Signal Processing (ECE301): Students study discrete-time signals and systems, convolution, Z-transforms, frequency domain analysis, and digital filter design. Labs involve signal generation using DSP chips and audio processing applications.

Structural Analysis (CIV301): This course delves into the behavior of structures under various loads. Topics include beam deflection, truss analysis, frame analysis, matrix methods of structural analysis, and computer-aided design tools for structural engineers.

Transportation Engineering (CIV501): Students examine transportation planning, traffic engineering, highway design, public transit systems, and urban mobility solutions. Practical components include designing road layouts using CAD software and analyzing traffic flow models.

Fluid Mechanics (MCH301): This course explores fluid properties, fluid statics, kinematics, dynamics, and applications in engineering systems. Students conduct experiments on pumps, turbines, and flow measurement devices to understand fluid behavior in real-world scenarios.

Mechanics of Machines (MCH401): Focused on the analysis and design of mechanical components, this course covers kinematics, dynamics, gear trains, cam mechanisms, and vibration analysis. Practical sessions involve building physical models and simulating mechanical systems using SolidWorks.

Renewable Energy Technologies (ECE701): Students learn about solar photovoltaic systems, wind turbines, hydroelectric power generation, energy storage solutions, and smart grid integration. Projects include designing small-scale renewable energy installations and conducting feasibility studies.

Robotics and Automation (MCH701): This advanced course covers robot kinematics, dynamics, control systems, sensor integration, and artificial intelligence applications in robotics. Students work on building autonomous robots capable of navigation, object manipulation, and task execution.

Software Engineering (CSE401): Emphasizing the systematic approach to software development, this course covers software lifecycle phases, requirements analysis, design patterns, testing methodologies, version control systems, and agile development practices. Students collaborate on group projects simulating real-world development environments.

Project-Based Learning Philosophy

Our department places significant emphasis on project-based learning as a cornerstone of engineering education. This approach ensures that students develop both technical competencies and practical skills essential for professional success in the modern workplace.

The philosophy of project-based learning at Guru Kashi University Bathinda is centered around experiential learning, where students apply theoretical concepts to solve real-world problems. Projects are designed to be interdisciplinary, requiring collaboration among students from different engineering disciplines and encouraging innovation and creativity.

Mini-projects begin in the second year and continue through the final year of the program.
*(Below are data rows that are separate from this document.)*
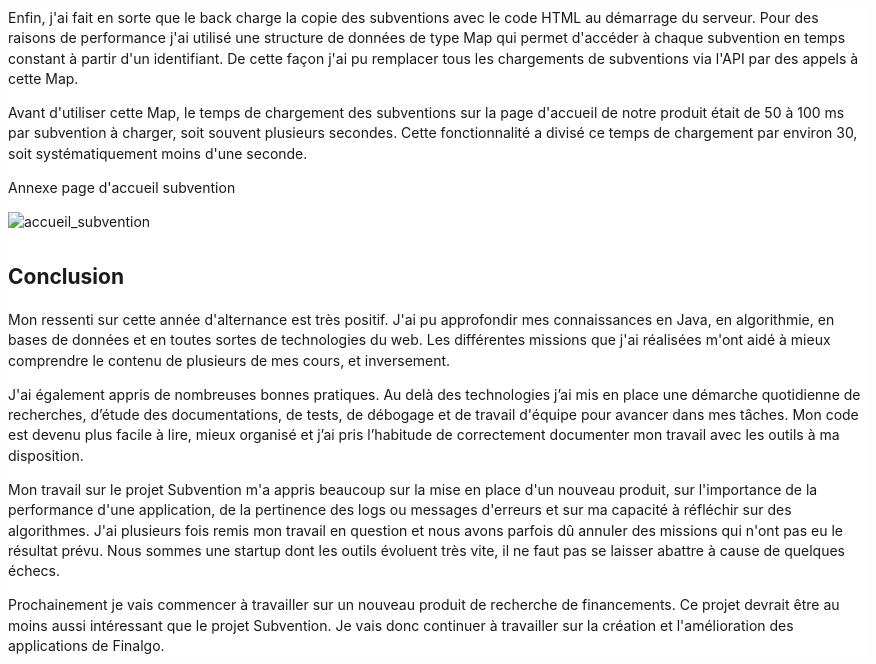 Enfin, j'ai fait en sorte que le back charge la copie des subventions avec le code HTML au démarrage du serveur. Pour des raisons de performance j'ai utilisé une structure de données de type Map qui permet d'accéder à chaque subvention en temps constant à partir d'un identifiant. De cette façon j'ai pu remplacer tous les chargements de subventions via l'API par des appels à cette Map.

Avant d'utiliser cette Map, le temps de chargement des subventions sur la page d'accueil de notre produit était de 50 à 100 ms par subvention à charger, soit souvent plusieurs secondes. Cette fonctionnalité a divisé ce temps de chargement par environ 30, soit systématiquement moins d'une seconde.

Annexe page d'accueil subvention

![accueil_subvention](assets/accueil_subvention.png)

## Conclusion

Mon ressenti sur cette année d'alternance est très positif. J'ai pu approfondir mes connaissances en Java, en algorithmie, en bases de données et en toutes sortes de technologies du web. Les différentes missions que j'ai réalisées m'ont aidé à mieux comprendre le contenu de plusieurs de mes cours, et inversement.

J'ai également appris de nombreuses bonnes pratiques. Au delà des technologies j’ai mis en place une démarche quotidienne de recherches, d’étude des documentations, de tests, de débogage et de travail d'équipe pour avancer dans mes tâches. Mon code est devenu plus facile à lire, mieux organisé et j’ai pris l’habitude de correctement documenter mon travail avec les outils à ma disposition.

Mon travail sur le projet Subvention m'a appris beaucoup sur la mise en place d'un nouveau produit, sur l'importance de la performance d'une application, de la pertinence des logs ou messages d'erreurs et sur ma capacité à réfléchir sur des algorithmes. J'ai plusieurs fois remis mon travail en question et nous avons parfois dû annuler des missions qui n'ont pas eu le résultat prévu. Nous sommes une startup dont les outils évoluent très vite, il ne faut pas se laisser abattre à cause de quelques échecs.

Prochainement je vais commencer à travailler sur un nouveau produit de recherche de financements. Ce projet devrait être au moins aussi intéressant que le projet Subvention. Je vais donc continuer à travailler sur la création et l'amélioration des applications de Finalgo.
These projects typically span 2-3 months and require students to work in teams under faculty supervision. They involve problem identification, research, design, prototyping, testing, and documentation phases.

The final-year thesis/capstone project is a comprehensive endeavor that requires students to integrate knowledge from all areas of their engineering education. This project often addresses actual industry challenges and provides opportunities for students to work with external partners, including companies, research institutions, or government agencies.
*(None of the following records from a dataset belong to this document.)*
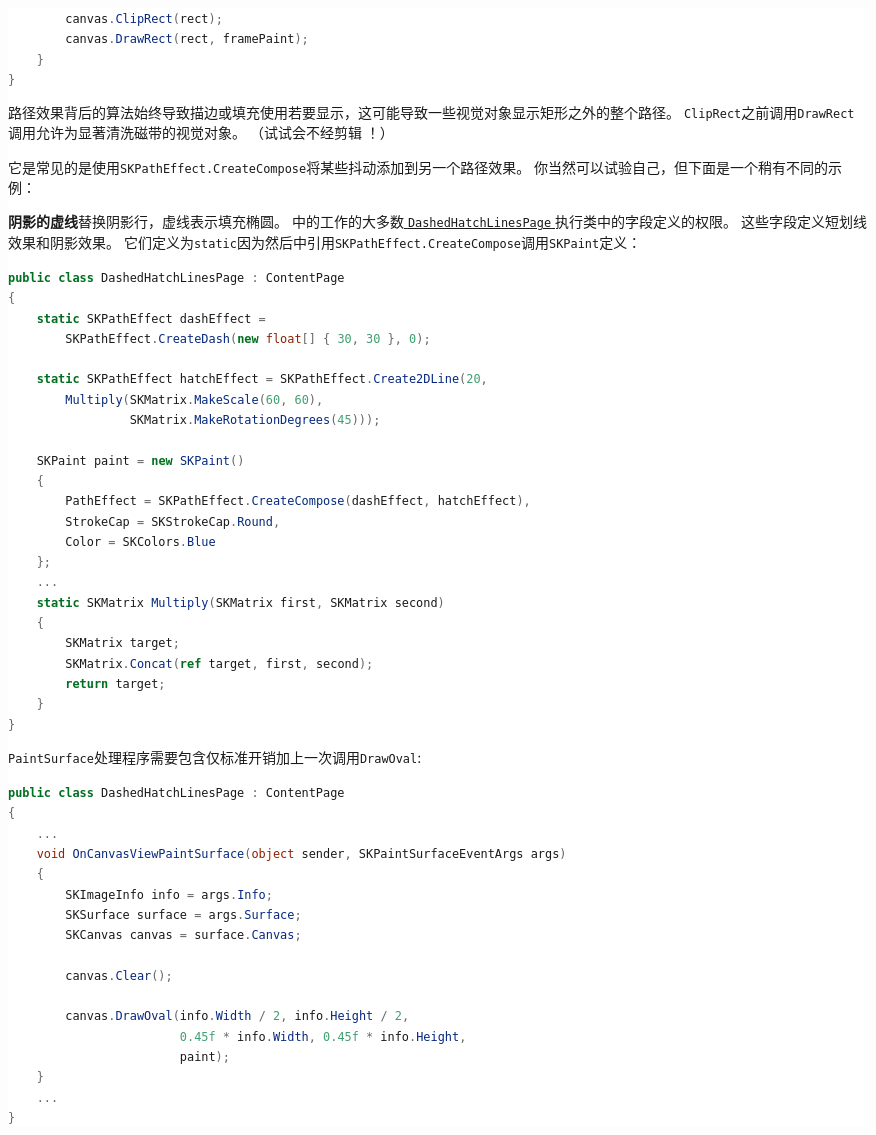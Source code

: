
 ```csharp
        canvas.ClipRect(rect);
        canvas.DrawRect(rect, framePaint);
    }
}
```

路径效果背后的算法始终导致描边或填充使用若要显示，这可能导致一些视觉对象显示矩形之外的整个路径。 `ClipRect`之前调用`DrawRect`调用允许为显著清洗磁带的视觉对象。 （试试会不经剪辑 ！）

它是常见的是使用`SKPathEffect.CreateCompose`将某些抖动添加到另一个路径效果。 你当然可以试验自己，但下面是一个稍有不同的示例：

**阴影的虚线**替换阴影行，虚线表示填充椭圆。 中的工作的大多数[ `DashedHatchLinesPage` ](https://github.com/xamarin/xamarin-forms-samples/blob/master/SkiaSharpForms/SkiaSharpFormsDemos/SkiaSharpFormsDemos/SkiaSharpFormsDemos/Curves/DashedHatchLinesPage.cs)执行类中的字段定义的权限。 这些字段定义短划线效果和阴影效果。 它们定义为`static`因为然后中引用`SKPathEffect.CreateCompose`调用`SKPaint`定义：

```csharp
public class DashedHatchLinesPage : ContentPage
{
    static SKPathEffect dashEffect = 
        SKPathEffect.CreateDash(new float[] { 30, 30 }, 0);

    static SKPathEffect hatchEffect = SKPathEffect.Create2DLine(20,
        Multiply(SKMatrix.MakeScale(60, 60), 
                 SKMatrix.MakeRotationDegrees(45)));

    SKPaint paint = new SKPaint()
    {
        PathEffect = SKPathEffect.CreateCompose(dashEffect, hatchEffect),
        StrokeCap = SKStrokeCap.Round,
        Color = SKColors.Blue
    };
    ...
    static SKMatrix Multiply(SKMatrix first, SKMatrix second)
    {
        SKMatrix target;
        SKMatrix.Concat(ref target, first, second);
        return target;
    }
}
```

`PaintSurface`处理程序需要包含仅标准开销加上一次调用`DrawOval`:

```csharp
public class DashedHatchLinesPage : ContentPage
{
    ...
    void OnCanvasViewPaintSurface(object sender, SKPaintSurfaceEventArgs args)
    {
        SKImageInfo info = args.Info;
        SKSurface surface = args.Surface;
        SKCanvas canvas = surface.Canvas;

        canvas.Clear();

        canvas.DrawOval(info.Width / 2, info.Height / 2, 
                        0.45f * info.Width, 0.45f * info.Height, 
                        paint);
    }
    ...
}
```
Project selection involves a structured process where students identify potential topics in consultation with faculty advisors. Students may propose their own ideas, select from suggested themes, or collaborate on projects initiated by industry partners. Faculty mentors guide students through each phase of the project, ensuring academic rigor and practical relevance.

Evaluation criteria for projects include technical merit, innovation, teamwork, presentation quality, documentation standards, and adherence to ethical practices. Students are assessed not only on their final deliverables but also on their ability to articulate solutions, justify decisions, and reflect on learning outcomes throughout the project lifecycle.